## YOUR INSTRUCTIONS
In the listing below, lines with the string "device" are to be counted; the number is the entire reply.

========

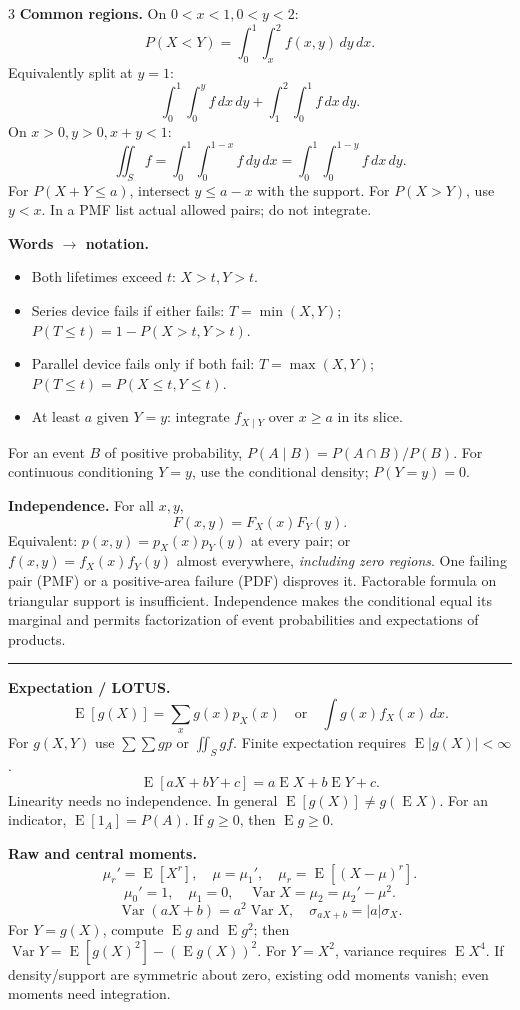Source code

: \documentclass[letterpaper,landscape]{article}
\DeclareMathOperator{\E}{E}
\DeclareMathOperator{\Var}{Var}
\newcommand{\dd}{\,d}
\newcommand{\head}[1]{\vspace{3pt}{\color{navy}\bfseries\fontsize{10}{11}\selectfont #1}\par\vspace{1pt}\hrule\vspace{3pt}}
\newcommand{\mini}[1]{{\bfseries #1}}
\begin{document}
\begin{multicols*}{3}
\mini{Common regions.} On $0<x<1,0<y<2$:
\[
 P(X<Y)=\int_0^1\int_x^2 f(x,y)\dd y\dd x.
\]
Equivalently split at $y=1$:
\[
 \int_0^1\int_0^y f\dd x\dd y+
 \int_1^2\int_0^1 f\dd x\dd y.
\]
On $x>0,y>0,x+y<1$:
\[
 \iint_S f=\int_0^1\int_0^{1-x}f\dd y\dd x
 =\int_0^1\int_0^{1-y}f\dd x\dd y.
\]
For $P(X+Y\le a)$, intersect $y\le a-x$ with the support. For $P(X>Y)$, use $y<x$. In a PMF list actual allowed pairs; do not integrate.

\mini{Words $\to$ notation.}
\begin{itemize}[leftmargin=10pt,itemsep=1pt,topsep=1pt]
\item Both lifetimes exceed $t$: $X>t,Y>t$.
\item Series device fails if either fails:
$T=\min(X,Y)$; $P(T\le t)=1-P(X>t,Y>t)$.
\item Parallel device fails only if both fail:
$T=\max(X,Y)$; $P(T\le t)=P(X\le t,Y\le t)$.
\item At least $a$ given $Y=y$: integrate $f_{X\mid Y}$ over $x\ge a$ in its slice.
\end{itemize}
For an event $B$ of positive probability,
$P(A\mid B)=P(A\cap B)/P(B)$.
For continuous conditioning $Y=y$, use the conditional density; $P(Y=y)=0$.

\mini{Independence.} For all $x,y$,
\[
 F(x,y)=F_X(x)F_Y(y).
\]
Equivalent: $p(x,y)=p_X(x)p_Y(y)$ at every pair; or $f(x,y)=f_X(x)f_Y(y)$ almost everywhere, \emph{including zero regions}. One failing pair (PMF) or a positive-area failure (PDF) disproves it. Factorable formula on triangular support is insufficient. Independence makes the conditional equal its marginal and permits factorization of event probabilities and expectations of products.

\columnbreak
\head{3\quad Expectation, moments, MGFs}
\mini{Expectation / LOTUS.}
\[
\E[g(X)]=\sum_x g(x)p_X(x)
\quad\text{or}\quad\int g(x)f_X(x)\dd x.
\]
For $g(X,Y)$ use $\sum\sum g p$ or $\iint_S g f$.
Finite expectation requires $\E|g(X)|<\infty$.
\[
\E[aX+bY+c]=a\E X+b\E Y+c.
\]
Linearity needs no independence. In general $\E[g(X)]\ne g(\E X)$. For an indicator, $\E[1_A]=P(A)$. If $g\ge0$, then $\E g\ge0$.

\mini{Raw and central moments.}
\[
 \mu_r'=\E[X^r],\quad\mu=\mu_1',\quad
 \mu_r=\E[(X-\mu)^r].
\]
\[
 \mu_0'=1,\quad\mu_1=0,\quad
 \Var X=\mu_2=\mu_2'-\mu^2.
\]
\[
 \Var(aX+b)=a^2\Var X,\quad
 \sigma_{aX+b}=|a|\sigma_X.
\]
For $Y=g(X)$, compute $\E g$ and $\E g^2$; then
$\Var Y=\E[g(X)^2]-(\E g(X))^2$.
For $Y=X^2$, variance requires $\E X^4$.
If density/support are symmetric about zero, existing odd moments vanish; even moments need integration.


\end{multicols*}
\end{document}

========

## OUTPUT FOR THIS TASK
2